Cependant j’ai eu la chance dans cette période de rencontrer un hobbyiste frénétique en stage dans une cimenterie, qui m'a fait voir autre chose que l'industriel aseptisé - je ne sais pas si je dois le remercier
…
Puis … un jour mémorable, au cours duquel je tombe sur une revue de couteaux - j’ignorais même qu’une telle chose puisse exister - et la boucle ne boucle plus, elle s’emballe, elle spirale.
Depuis, mon intérêt pour les couteaux n’a cessé de croître, au point d’en avoir qui débordent des tiroirs. En fait, je me rends compte que chaque achat correspond à une étape de ma vie : événement heureux ou non, difficulté passagère, moment d’euphorie, voyage etc. …

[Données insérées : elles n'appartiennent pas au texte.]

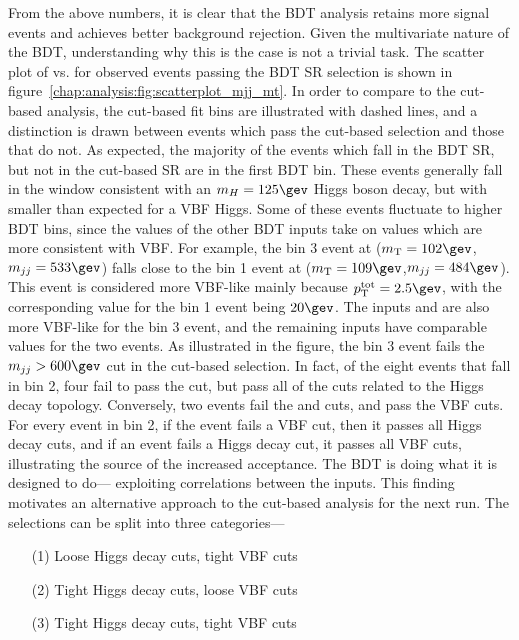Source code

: From the above numbers, it is clear that the BDT analysis retains more
signal events and achieves better background rejection. Given the
multivariate nature of the BDT, understanding why this is the case is
not a trivial task. The scatter plot of \mjj vs. \mT for
observed events passing the BDT SR selection is shown in
figure~\ref{chap:analysis:fig:scatterplot_mjj_mt}. In order to compare
to the cut-based analysis, the cut-based fit bins are illustrated with
dashed lines, and a distinction is drawn between events which pass the
cut-based selection and those that do not. As expected, the majority
of the events which fall in the BDT SR, but not in the cut-based SR are
in the first BDT bin. These events generally fall in the \mT window
consistent with an $m_H = 125 \gev$ Higgs boson decay, but with \mjj
smaller than expected for a VBF Higgs. Some of these events fluctuate
to higher BDT bins, since the values of the other BDT inputs take on
values which are more consistent with VBF. For example, the bin 3 event at ($\mT = 102
\gev$,$\mjj = 533 \gev$) falls close to the bin 1 event at ($\mT = 109
\gev$,$\mjj = 484 \gev$). This event is considered more VBF-like
mainly because $\pTtot = 2.5 \gev$, with the corresponding value for
the bin 1 event being $20 \gev$. The inputs \dphill and \mll are also
more VBF-like for the bin 3 event, and the remaining inputs have
comparable values for the two events. As illustrated in the figure,
the bin 3 event fails the $\mjj > 600 \gev$ cut in the cut-based
selection. In fact, of the eight events that fall in bin 2, four fail
to pass the \mjj cut, but pass all of the cuts related to the Higgs
decay topology. Conversely, two events fail the \mll and \dphill cuts,
and pass the VBF cuts. For every event in bin 2, if the event fails a
VBF cut, then it passes all Higgs decay cuts, and if an event fails a
Higgs decay cut, it passes all VBF cuts, illustrating the source of
the increased acceptance. The BDT is doing what it is designed to do---
exploiting correlations between the inputs. This finding motivates an
alternative approach to the cut-based analysis for the next
run. The selections can be split into three categories---

\begin{enumerate}[nolistsep]
\item[(1)] Loose Higgs decay cuts, tight VBF cuts
\item[(2)] Tight Higgs decay cuts, loose VBF cuts
\item[(3)] Tight Higgs decay cuts, tight VBF cuts
\end{enumerate}

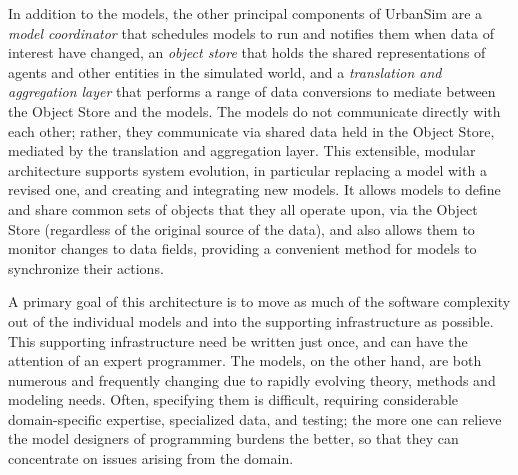 In addition to the models, the other principal components of
UrbanSim are a \emph{model coordinator} that schedules models to
run and notifies them when data of interest have changed, an
\emph{object store} that holds the shared representations of
agents and other entities in the simulated world, and a
\emph{translation and aggregation layer} that performs a range of
data conversions to mediate between the Object Store and the
models.  The models do not communicate directly with each other;
rather, they communicate via shared data held in the Object Store,
mediated by the translation and aggregation layer.  This
extensible, modular architecture supports system evolution, in
particular replacing a model with a revised one, and creating and
integrating new models.  It allows models to define and share
common sets of objects that they all operate upon, via the Object
Store (regardless of the original source of the data), and also
allows them to monitor changes to data fields, providing a
convenient method for models to synchronize their actions.

A primary goal of this architecture is to move as much of the
software complexity out of the individual models and into the
supporting infrastructure as possible.  This supporting
infrastructure need be written just once, and can have the
attention of an expert programmer.  The models, on the other hand,
are both numerous and frequently changing due to rapidly evolving
theory, methods and modeling needs. Often, specifying them is
difficult, requiring considerable domain-specific expertise,
specialized data, and testing; the more one can relieve the model
designers of programming burdens the better, so that they can
concentrate on issues arising from the domain.

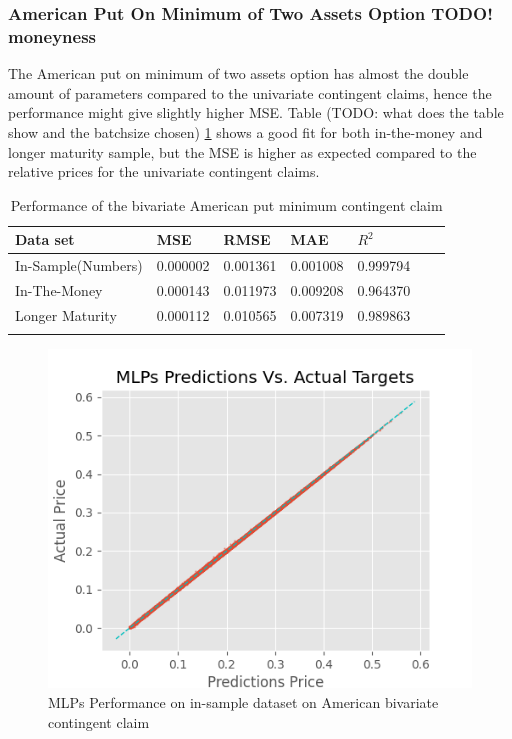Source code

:\subsubsection{American Put On Minimum of Two Assets Option TODO! moneyness}
The American put on minimum of two assets option has almost the double amount of parameters compared to the univariate contingent claims, hence the performance might give slightly higher MSE. Table (TODO: what does the table show and the batchsize chosen) \ref{tab:AmerMinPerformanceComparision} shows a good fit for both in-the-money and longer maturity sample, but the MSE is higher as expected compared to the relative prices for the univariate contingent claims. \\ 

\begin{table}[th]
\caption{Performance of the bivariate American put minimum contingent claim}
\label{tab:AmerMinPerformanceComparision}
\centering
\begin{tabular}{l l l l l l l }
\toprule
\textbf{Data set} & \textbf{MSE} & \textbf{RMSE} & \textbf{MAE} & \textbf{$R^2$} \\
\midrule
In-Sample(Numbers) & 0.000002 & 0.001361 & 0.001008 & 0.999794\\
In-The-Money & 0.000143 & 0.011973 & 0.009208 & 0.964370\\
Longer Maturity & 0.000112 & 0.010565 & 0.007319 & 0.989863\\
\bottomrule\\
\end{tabular}
\end{table}

\begin{figure}[th]
\centering
\includegraphics{Figures/inSampleAmerMinP.png}
\decoRule
\caption[MLPs Performance on in-sample dataset American put on minimum on two assets]{MLPs Performance on in-sample dataset on American bivariate contingent claim}
\label{fig:MLPsInSampleAmerMin}
\end{figure}

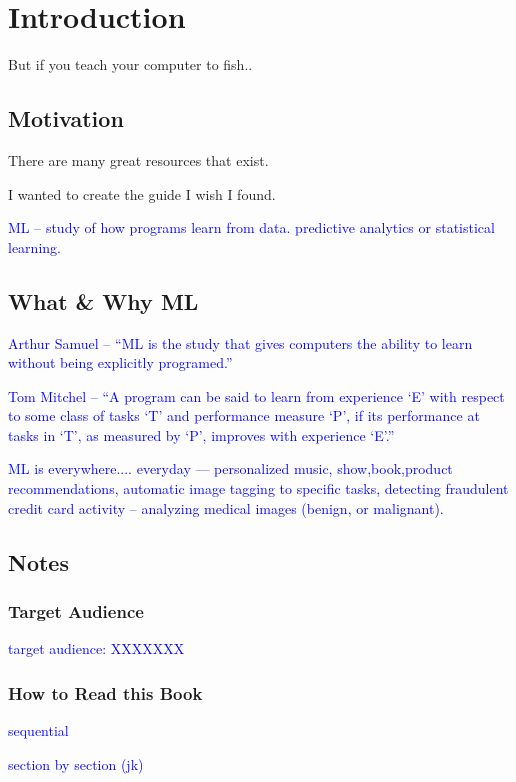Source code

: \chapter{Introduction}

But if you teach your computer to fish..


\section{Motivation}
There are many great resources that exist.

I wanted to create the guide I wish I found.

\textcolor{blue}{ML -- study of how programs learn from data. predictive analytics or statistical learning.}



\section{What \& Why ML}
\textcolor{blue}{Arthur Samuel -- ``ML is the study that gives computers the ability to learn without being explicitly programed.''}

\textcolor{blue}{Tom Mitchel -- ``A program can be said to learn from experience `E' with respect to some class of tasks `T' and performance measure `P', if its performance at tasks in `T', as measured by `P', improves with experience `E'.''}

\textcolor{blue}{ML is everywhere.... everyday --- personalized music, show,book,product recommendations, automatic image tagging to specific tasks, detecting fraudulent credit card activity -- analyzing medical images (benign, or malignant). }


\section{Notes}

\subsection{Target Audience}
\textcolor{blue}{target audience: XXXXXXX}

\subsection{How to Read this Book}
\textcolor{blue}{sequential}

\textcolor{blue}{section by section (jk)}


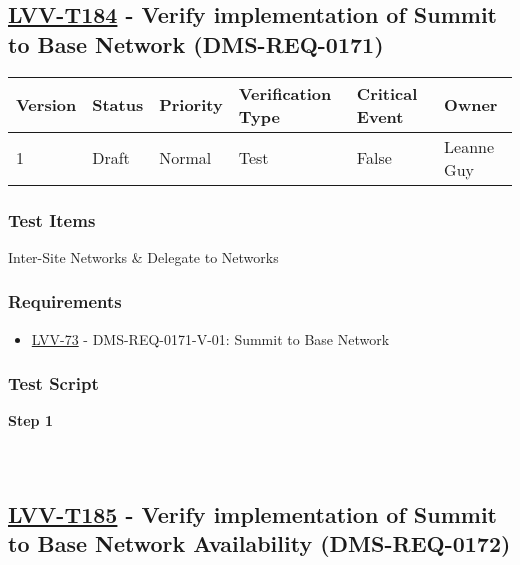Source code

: \hypertarget{lvv-t184---verify-implementation-of-summit-to-base-network-dms-req-0171}{%
\subsection{\texorpdfstring{\href{https://jira.lsstcorp.org/secure/Tests.jspa\#/testCase/LVV-T184}{LVV-T184}
- Verify implementation of Summit to Base Network
(DMS-REQ-0171)}{LVV-T184 - Verify implementation of Summit to Base Network (DMS-REQ-0171)}}\label{lvv-t184---verify-implementation-of-summit-to-base-network-dms-req-0171}}

\begin{longtable}[]{@{}llllll@{}}
\toprule
Version & Status & Priority & Verification Type & Critical Event &
Owner\tabularnewline
\midrule
\endhead
1 & Draft & Normal & Test & False & Leanne Guy\tabularnewline
\bottomrule
\end{longtable}

\hypertarget{test-items-160}{%
\subsubsection{Test Items}\label{test-items-160}}

Inter-Site Networks \& Delegate to Networks

\hypertarget{requirements-161}{%
\subsubsection{Requirements}\label{requirements-161}}

\begin{itemize}
\tightlist
\item
  \href{https://jira.lsstcorp.org/browse/LVV-73}{LVV-73} -
  DMS-REQ-0171-V-01: Summit to Base Network
\end{itemize}

\hypertarget{test-script-161}{%
\subsubsection{Test Script}\label{test-script-161}}

\textbf{Step 1}\\
~\\
~\\

\hypertarget{lvv-t185---verify-implementation-of-summit-to-base-network-availability-dms-req-0172}{%
\subsection{\texorpdfstring{\href{https://jira.lsstcorp.org/secure/Tests.jspa\#/testCase/LVV-T185}{LVV-T185}
- Verify implementation of Summit to Base Network Availability
(DMS-REQ-0172)}{LVV-T185 - Verify implementation of Summit to Base Network Availability (DMS-REQ-0172)}}\label{lvv-t185---verify-implementation-of-summit-to-base-network-availability-dms-req-0172}}

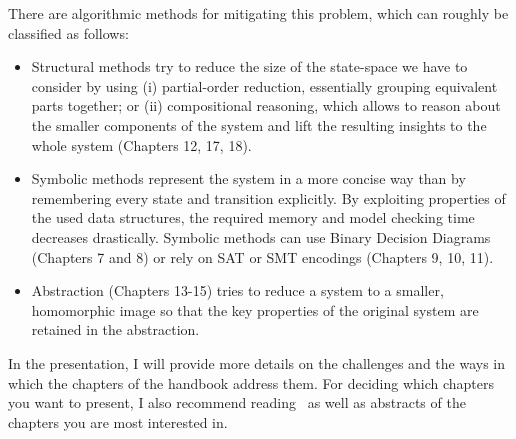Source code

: \documentclass[11pt]{article}
\begin{document}
There are algorithmic methods for mitigating this problem, which can roughly be classified as follows:
\begin{itemize}
	\item Structural methods try to reduce the size of the state-space we have to consider by using (i) partial-order reduction, essentially grouping equivalent parts together; or (ii) compositional reasoning, which allows to reason about the smaller components of the system and lift the resulting insights to the whole system (Chapters 12, 17, 18).
	\item Symbolic methods represent the system in a more concise way than by remembering every state and transition explicitly. By exploiting properties of the used data structures, the required memory and model checking time decreases drastically. Symbolic methods can use Binary Decision Diagrams (Chapters 7 and 8) or rely on SAT or SMT encodings (Chapters 9, 10, 11).
	\item Abstraction (Chapters 13-15) tries to reduce a system to a smaller, homomorphic image so that the key properties of the original system are retained in the abstraction.
\end{itemize}

In the presentation, I will provide more details on the challenges and the ways in which the chapters of the handbook address them.
For deciding which chapters you want to present, I also recommend reading~\cite[Chapter 1.3]{handbook} as well as abstracts of the chapters you are most interested in.




\end{document}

Du coup, comme beaucoup, je me trouve des excuses pour porter les préférés du moment à tour de rôle. En fait, j’en ai souvent plusieurs sur moi, par incapacité de procéder à un choix - mais je me restreins à ne pas dépasser trois couteaux sur moi, limite au-delà de laquelle je me considérerais comme « pas normal » lol. En fait deux poches de pantalon, une de veste, la voilà la limite !
Les occasions qui nécessitent l’usage d’une lame sont innombrables et de manière surprenante inconsciemment éludées par la majorité des gens : ils préfèrent utiliser les ongles, l’ouvre lettres, un stylo, enfin n’importe quoi au détriment de la sécurité plutôt que d’oser penser à un couteau, tant il est inscrit dans l’inconscient collectif que l’usage d’un couteau est obligatoirement lié à la notion de crime et de voyous (merci Charles Bronson).
Je suis toujours intellectuellement satisfait de constater que les gens se retrouvent tout cons quand je sors une lame (genre « ben pourquoi que j’y ai pas pensé ?») et intérieurement rasséné en ce qui concerne ma douce folie présumée.